● WHAT YOU HAVE TO DO
The records that follow are to be transcribed in full, leaving out each picture.

═════ EXTRACTED ENTRIES

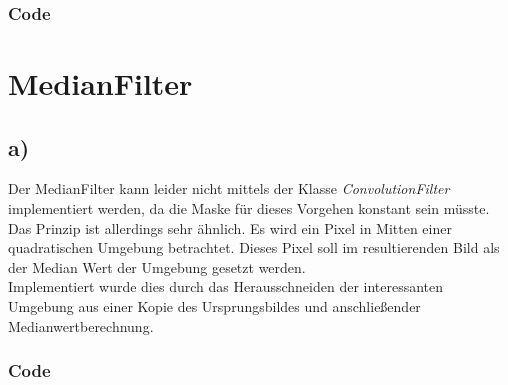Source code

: \documentclass[12pt,german]{article}
\begin{document}
\subsubsection{Code}





\newpage
\section{MedianFilter}
\subsection{a)}Der MedianFilter kann leider nicht mittels der Klasse \textit{ConvolutionFilter} implementiert werden, da die Maske für dieses Vorgehen konstant sein müsste. Das Prinzip ist allerdings sehr ähnlich. Es wird ein Pixel in Mitten einer quadratischen Umgebung betrachtet. Dieses Pixel soll im resultierenden Bild als der Median Wert der Umgebung gesetzt werden. \\
Implementiert wurde dies durch das Herausschneiden der interessanten Umgebung aus einer Kopie des Ursprungsbildes und anschließender Medianwertberechnung. 
\subsubsection{Code}

\end{document}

══════════

● TASK SOLUTION
Source code

: \documentclass[12pt,german]{article}
\begin{document}
\subsubsection{Code}





\newpage
\section{MedianFilter}
\subsection{a)}Der MedianFilter kann leider nicht mittels der Klasse \textit{ConvolutionFilter} implementiert werden, da die Maske für dieses Vorgehen konstant sein müsste. Das Prinzip ist allerdings sehr ähnlich. Es wird ein Pixel in Mitten einer quadratischen Umgebung betrachtet. Dieses Pixel soll im resultierenden Bild als der Median Wert der Umgebung gesetzt werden. \\
Implementiert wurde dies durch das Herausschneiden der interessanten Umgebung aus einer Kopie des Ursprungsbildes und anschließender Medianwertberechnung. 
\subsubsection{Code}

\end{document}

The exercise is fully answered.